As of the latest pre-market check, shares of DUO were trading at $4.39, reflecting a substantial rise of 29.50%. This follows a preceding gain of 9.35%, which concluded the previous session at $3.39, indicating a robust investor sentiment surrounding the company.
Execution of Substitution Listing
This week, FangDD Network (DUO) implemented its substitution listing plan, having previously announced its intention to delist its American depositary shares (ADSs) from The Nasdaq Capital Market.
The Bank of New York Mellon has acted as the depositary for the company’s ADSs throughout this process. Following the delisting, FangDD listed its Class A ordinary shares, previously represented by the ADSs, for trading on Nasdaq on September 30, 2024. Each ADS corresponds to one Class A ordinary share, with a par value of $0.0005625.

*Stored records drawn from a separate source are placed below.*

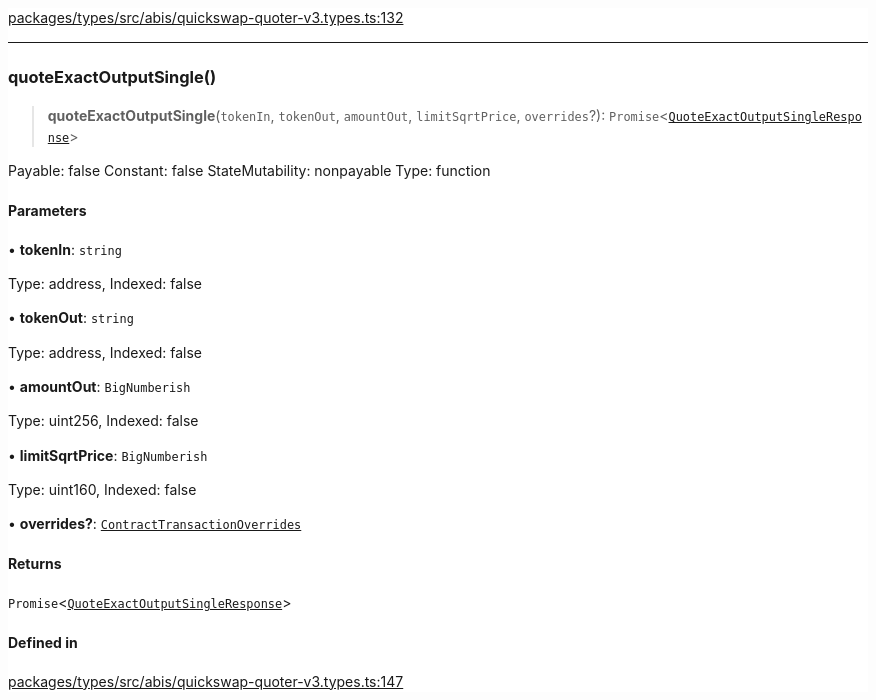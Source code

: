 [packages/types/src/abis/quickswap-quoter-v3.types.ts:132](https://github.com/niZmosis/dex-toolkit/blob/3d8b41b44787b30fbea5de3ab4737662ffb61bc8/packages/types/src/abis/quickswap-quoter-v3.types.ts#L132)

***

### quoteExactOutputSingle()

> **quoteExactOutputSingle**(`tokenIn`, `tokenOut`, `amountOut`, `limitSqrtPrice`, `overrides`?): `Promise`\<[`QuoteExactOutputSingleResponse`](QuoteExactOutputSingleResponse.md)\>

Payable: false
Constant: false
StateMutability: nonpayable
Type: function

#### Parameters

• **tokenIn**: `string`

Type: address, Indexed: false

• **tokenOut**: `string`

Type: address, Indexed: false

• **amountOut**: `BigNumberish`

Type: uint256, Indexed: false

• **limitSqrtPrice**: `BigNumberish`

Type: uint160, Indexed: false

• **overrides?**: [`ContractTransactionOverrides`](../../../type-aliases/ContractTransactionOverrides.md)

#### Returns

`Promise`\<[`QuoteExactOutputSingleResponse`](QuoteExactOutputSingleResponse.md)\>

#### Defined in

[packages/types/src/abis/quickswap-quoter-v3.types.ts:147](https://github.com/niZmosis/dex-toolkit/blob/3d8b41b44787b30fbea5de3ab4737662ffb61bc8/packages/types/src/abis/quickswap-quoter-v3.types.ts#L147)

Details of the Exchange Process
In preparation for the substitution listing, the Depositary mandated the surrender of all ADSs to facilitate their exchange into the company’s Class A ordinary shares. The exchange process commenced on the designated Exchange Date, marking the beginning of trading for FangDD’s Class A ordinary shares on Nasdaq, while trading of the ADSs was subsequently suspended.
New Equity Offering
In addition to the substitution listing, FangDD has engaged in a securities purchase agreement with select investors to issue and sell 1,612,902 Class A ordinary shares at a price of $1.55 per share through a registered direct offering. The Purchase Agreement encompasses standard representations, warranties, and other provisions typical for transactions of this nature.
The offering is anticipated to close around October 2, 2024, contingent upon meeting customary closing conditions. FangDD intends to allocate the net proceeds from this offering for general corporate purposes, with MM Global Securities, Inc. appointed as the exclusive placement agent for the transaction.